2. If the post-record state would trip hard_limit, short-circuit immediately to Stage 0 — no probe LLM calls are made.
3. Otherwise run the uncertainty estimator, then sensitivity, then adherence probes (each issues 1+ LLM call).
4. After every probe stage, re-check the ledger; if it has tipped over (e.g. via external accounting hooked by the caller into the same ledger), short-circuit to Stage 0.
5. Hand all scores to the pure-function decide(), which applies the decision-tree order above.
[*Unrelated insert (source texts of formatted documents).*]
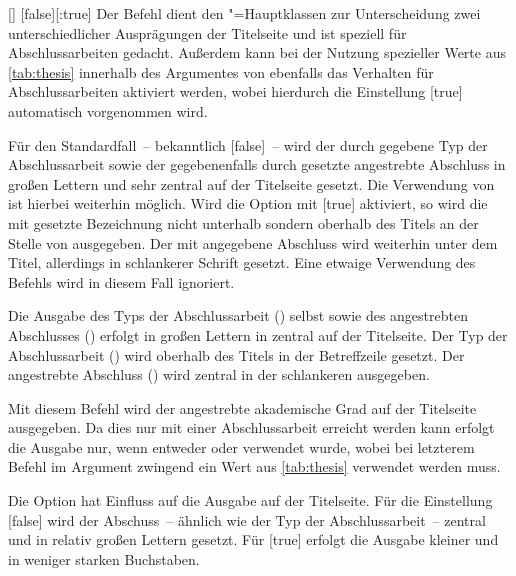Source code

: \begin{Declaration}{[\PBoolean]}%
  [false][:true]
\printdeclarationlist%
%
Der Befehl  dient den \TUDScript"=Hauptklassen zur Unterscheidung 
zwei unterschiedlicher Ausprägungen der Titelseite und ist speziell für 
Abschlussarbeiten gedacht. Außerdem kann bei der Nutzung spezieller Werte 
aus \autoref{tab:thesis} innerhalb des Argumentes von  ebenfalls 
das Verhalten für Abschlussarbeiten aktiviert werden, wobei hierdurch die 
Einstellung [true] automatisch vorgenommen wird.

Für den Standardfall~-- bekanntlich [false]~-- wird der 
durch  gegebene Typ der Abschlussarbeit sowie der gegebenenfalls 
durch  gesetzte angestrebte Abschluss in großen Lettern und 
sehr zentral auf der Titelseite gesetzt. Die Verwendung von  ist 
hierbei weiterhin möglich.
%
Wird die Option mit [true] aktiviert, so wird die mit 
 gesetzte Bezeichnung nicht unterhalb sondern oberhalb des Titels 
an der Stelle von  ausgegeben. Der mit  
angegebene Abschluss wird weiterhin unter dem Titel, allerdings in schlankerer 
Schrift gesetzt. Eine etwaige Verwendung des Befehls  wird in 
diesem Fall ignoriert.
%
\begin{values}
\itemfalse
  Die Ausgabe des Typs der Abschlussarbeit () selbst sowie des 
  angestrebten Abschlusses () erfolgt in großen Lettern in 
  \DIN zentral auf der Titelseite.
\itemtrue*
  Der Typ der Abschlussarbeit () wird oberhalb des Titels in der 
  Betreffzeile gesetzt. Der angestrebte Abschluss () wird 
  zentral in der schlankeren \Univers ausgegeben.
\end{values}
\end{Declaration}

\begin{Declaration}[v2.02]{}
\printdeclarationlist%
%
%
Mit diesem Befehl wird der angestrebte akademische Grad auf der Titelseite 
ausgegeben. Da dies nur mit einer Abschlussarbeit erreicht werden kann erfolgt 
die Ausgabe nur, wenn entweder  oder  verwendet 
wurde, wobei bei letzterem Befehl im Argument zwingend ein Wert aus 
\autoref{tab:thesis} verwendet werden muss.

Die Option  hat Einfluss auf die Ausgabe auf der 
Titelseite. Für die Einstellung [false] wird der 
Abschuss~-- ähnlich wie 
der Typ der Abschlussarbeit~-- zentral und in relativ großen Lettern gesetzt. 
Für [true] erfolgt die Ausgabe kleiner und in weniger 
starken Buchstaben.
\end{Declaration}

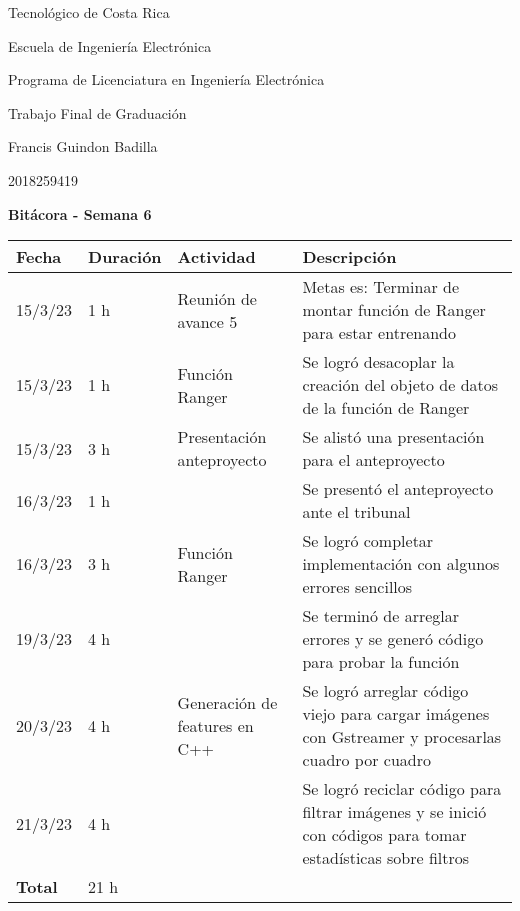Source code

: \documentclass[12pt,oneside]{book}
\begin{document}
 \graphicspath{{./}{../tesis/fig/}}
  Tecnológico de Costa Rica
  \par\vspace{1mm}
  Escuela de Ingeniería Electrónica
  \par\vspace{1mm}
  Programa de Licenciatura en Ingeniería Electrónica
  \par\vspace{10mm}
  Trabajo Final de Graduación
  \par\vspace{1mm}
  Francis Guindon Badilla
  \par\vspace{1mm}
  2018259419
  \par\vspace{10mm}
  \large\textbf{Bitácora - Semana 6}
  \par\vspace{10mm}
  \small

  \begin{table} [!h]
    \centering
    \small
    \begin{tabular}{p{1.5 cm} p{2.1 cm} p{5 cm} p{8 cm}}
      \hline
      Fecha & Duración & Actividad & Descripción \\
      \hline
      15/3/23 & 1 h & Reunión de avance 5 & Metas es: Terminar de montar función de Ranger para estar entrenando \\
      15/3/23 & 1 h & Función Ranger & Se logró desacoplar la creación del objeto de datos de la función de Ranger \\ 
      15/3/23 & 3 h & Presentación anteproyecto & Se alistó una presentación para el anteproyecto \\
      16/3/23 & 1 h & & Se presentó el anteproyecto ante el tribunal \\
      16/3/23 & 3 h & Función Ranger & Se logró completar implementación con algunos errores sencillos \\
      19/3/23 & 4 h & & Se terminó de arreglar errores y se generó código para probar la función \\
      20/3/23 & 4 h & Generación de features en C++ & Se logró arreglar código viejo para cargar imágenes con Gstreamer y procesarlas cuadro por cuadro \\
      21/3/23 & 4 h & & Se logró reciclar código para filtrar imágenes y se inició con códigos para tomar estadísticas sobre filtros \\
      \hline
      \textbf{Total} & 21 h \\
      \hline
    \end{tabular}
  \end{table}
  
\end{document}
Truth-tracking is fail-closed: any internal error — including invalid BudgetConfig, missing completion, or a throwing on_event sink — becomes escalate. See test/gate.test.ts for the contract.

CLI

subjunctor analyze trace.jsonl          # streams a JSONL event log; summarises verdicts
subjunctor budget budget-config.json    # replays a usage trace against a budget contract
subjunctor --version

Development

npm install
npm test                # vitest, 80 tests
npm run coverage        # v8 coverage; threshold 75%
npm run build           # tsc -p tsconfig.build.json -> ./dist (+chmod +x dist/cli.js)
npm run eval            # regenerate eval/REPORT.{json,md}

Security

See SECURITY.md for the private-advisory disclosure process and known v0.1.x in-scope items (including the probe-amplification budget gap above).

License

MIT. See LICENSE. Copyright 2026 hinanohart.

References

• Nozick, R. (1981). Philosophical Explanations, Ch. 3 — "Knowledge and Skepticism." Harvard University Press.
• Nozick, R. (1974). Anarchy, State, and Utopia — entitlement theory (acquisition / transfer / rectification).
• Farquhar, S., Kossen, J., Kuhn, L., & Gal, Y. (2024). "Detecting hallucinations in large language models using semantic entropy." Nature.
• Khalifa, M., Agarwal, R., Logeswaran, L., Kim, J., Peng, H., Lee, M., Lee, H., & Wang, L. (2025). "Process Reward Models That Think." arXiv:2504.16828.
• Miller, M. S. Object Capabilities — erights.org. (Reference only; subjunctor does not implement ocap patterns in v0.1.x.)